When someone opts not to describe something as too complex to understand, it makes me think they may not fully understand it themselves. Within the trading community high frequency trading encompasses a large universes of different strategies and tactics. I fully agree with Mr. Lewis that front running, the process of buying or selling in front of a similar order that is not yet seen by the public, to the detriment of that order, should be banned.
However there are a host of other practices that rely on public information, available to all, that are used by traders who look to makes ‘pennies’ on extraordinarily short time frames. Some of these practices, while purely speculative, add liquidity to the markets. I’ve always thought that liquidity, along with transparency, are the cornerstones of a healthy market. This makes intuitive sense..if you buy something, you’d like to know you’re making an informed decision, and one that you can extricate yourself from if need be. An illiquid market where certain people have privileged information is not one you want to be involved in.

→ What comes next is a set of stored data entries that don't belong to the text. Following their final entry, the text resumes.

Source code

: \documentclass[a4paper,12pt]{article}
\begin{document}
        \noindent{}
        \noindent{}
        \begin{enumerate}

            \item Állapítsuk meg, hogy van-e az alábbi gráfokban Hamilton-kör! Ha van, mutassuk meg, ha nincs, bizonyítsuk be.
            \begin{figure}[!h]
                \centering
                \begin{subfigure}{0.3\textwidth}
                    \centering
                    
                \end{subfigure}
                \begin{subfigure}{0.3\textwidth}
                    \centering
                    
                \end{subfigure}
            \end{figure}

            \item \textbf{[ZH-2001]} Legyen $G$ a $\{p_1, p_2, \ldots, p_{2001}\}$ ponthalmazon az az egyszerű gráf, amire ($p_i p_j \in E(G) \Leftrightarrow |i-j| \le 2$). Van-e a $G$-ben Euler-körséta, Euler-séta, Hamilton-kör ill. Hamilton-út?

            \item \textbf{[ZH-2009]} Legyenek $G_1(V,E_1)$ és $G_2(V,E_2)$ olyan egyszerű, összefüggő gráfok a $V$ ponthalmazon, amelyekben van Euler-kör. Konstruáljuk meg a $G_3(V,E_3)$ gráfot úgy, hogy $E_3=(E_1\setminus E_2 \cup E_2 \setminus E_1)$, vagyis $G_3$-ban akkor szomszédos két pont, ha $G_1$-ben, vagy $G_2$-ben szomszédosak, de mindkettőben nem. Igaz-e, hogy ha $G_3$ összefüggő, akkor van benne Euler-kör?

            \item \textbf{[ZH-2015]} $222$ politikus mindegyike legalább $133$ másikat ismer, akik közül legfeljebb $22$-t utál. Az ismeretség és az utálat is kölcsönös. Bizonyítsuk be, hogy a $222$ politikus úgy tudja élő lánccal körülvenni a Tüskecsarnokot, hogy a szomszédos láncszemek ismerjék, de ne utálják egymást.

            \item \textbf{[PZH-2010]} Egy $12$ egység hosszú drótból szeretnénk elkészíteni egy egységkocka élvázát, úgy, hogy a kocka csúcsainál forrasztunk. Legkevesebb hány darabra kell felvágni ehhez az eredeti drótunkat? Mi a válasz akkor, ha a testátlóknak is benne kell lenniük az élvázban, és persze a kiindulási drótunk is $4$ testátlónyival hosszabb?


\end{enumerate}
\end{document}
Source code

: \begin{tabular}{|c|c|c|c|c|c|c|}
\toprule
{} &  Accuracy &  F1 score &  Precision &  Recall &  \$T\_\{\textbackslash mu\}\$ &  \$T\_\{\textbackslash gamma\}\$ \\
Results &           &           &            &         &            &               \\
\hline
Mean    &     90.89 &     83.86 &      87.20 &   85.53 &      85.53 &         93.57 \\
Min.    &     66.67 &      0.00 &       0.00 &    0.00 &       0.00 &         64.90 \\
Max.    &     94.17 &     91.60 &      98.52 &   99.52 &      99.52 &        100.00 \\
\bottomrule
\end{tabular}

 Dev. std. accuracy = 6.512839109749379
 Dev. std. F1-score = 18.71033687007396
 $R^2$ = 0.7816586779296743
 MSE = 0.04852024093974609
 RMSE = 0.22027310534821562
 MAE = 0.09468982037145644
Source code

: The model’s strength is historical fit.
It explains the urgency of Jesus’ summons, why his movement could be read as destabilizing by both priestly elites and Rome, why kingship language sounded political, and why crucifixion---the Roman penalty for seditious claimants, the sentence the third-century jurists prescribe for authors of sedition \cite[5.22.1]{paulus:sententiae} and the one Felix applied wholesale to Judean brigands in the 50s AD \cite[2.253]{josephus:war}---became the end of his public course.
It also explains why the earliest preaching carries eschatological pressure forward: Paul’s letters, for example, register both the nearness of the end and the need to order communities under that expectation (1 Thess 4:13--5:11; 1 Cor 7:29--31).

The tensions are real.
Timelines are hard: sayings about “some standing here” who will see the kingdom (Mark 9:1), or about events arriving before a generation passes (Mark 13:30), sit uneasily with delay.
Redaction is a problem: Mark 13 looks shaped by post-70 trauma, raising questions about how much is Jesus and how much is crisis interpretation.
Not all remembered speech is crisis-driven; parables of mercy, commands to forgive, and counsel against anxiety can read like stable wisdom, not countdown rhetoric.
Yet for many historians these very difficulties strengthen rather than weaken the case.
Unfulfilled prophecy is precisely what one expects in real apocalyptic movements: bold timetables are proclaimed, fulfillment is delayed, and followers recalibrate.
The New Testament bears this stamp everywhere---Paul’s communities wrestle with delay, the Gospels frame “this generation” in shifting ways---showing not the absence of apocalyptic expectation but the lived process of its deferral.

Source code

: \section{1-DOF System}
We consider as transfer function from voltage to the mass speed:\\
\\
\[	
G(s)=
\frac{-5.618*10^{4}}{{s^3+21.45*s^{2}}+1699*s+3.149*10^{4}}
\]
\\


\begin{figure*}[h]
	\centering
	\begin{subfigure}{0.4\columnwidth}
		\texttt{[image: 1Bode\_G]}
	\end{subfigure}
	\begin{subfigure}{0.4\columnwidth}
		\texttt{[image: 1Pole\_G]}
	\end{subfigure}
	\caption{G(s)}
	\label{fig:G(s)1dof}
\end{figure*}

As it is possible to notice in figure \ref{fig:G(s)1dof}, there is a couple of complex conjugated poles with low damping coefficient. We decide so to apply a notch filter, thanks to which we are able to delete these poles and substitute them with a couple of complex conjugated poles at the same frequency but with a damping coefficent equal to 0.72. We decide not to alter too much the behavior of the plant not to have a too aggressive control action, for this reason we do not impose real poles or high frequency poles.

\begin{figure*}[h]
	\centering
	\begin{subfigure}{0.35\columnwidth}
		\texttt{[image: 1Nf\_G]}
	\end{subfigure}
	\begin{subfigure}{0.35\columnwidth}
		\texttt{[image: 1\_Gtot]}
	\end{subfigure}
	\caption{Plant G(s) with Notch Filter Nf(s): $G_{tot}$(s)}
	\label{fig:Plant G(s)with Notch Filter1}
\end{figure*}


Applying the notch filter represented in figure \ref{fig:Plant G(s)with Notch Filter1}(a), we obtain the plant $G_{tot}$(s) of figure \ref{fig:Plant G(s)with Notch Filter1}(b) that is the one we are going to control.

Without a good definition of what HFT really is though, it is impossible to regulate the practice to ensure that practices like front running are removed, while other potentially beneficial practices are allowed to continue.
Without a doubt the financial markets can be complex and arcane, but not so much as for anyone to throw up their hands in exhaustion after a 90 second google search and proclaim, “it’s just too complicated.”
The markets are too important to all us to be misunderstood in such fashion.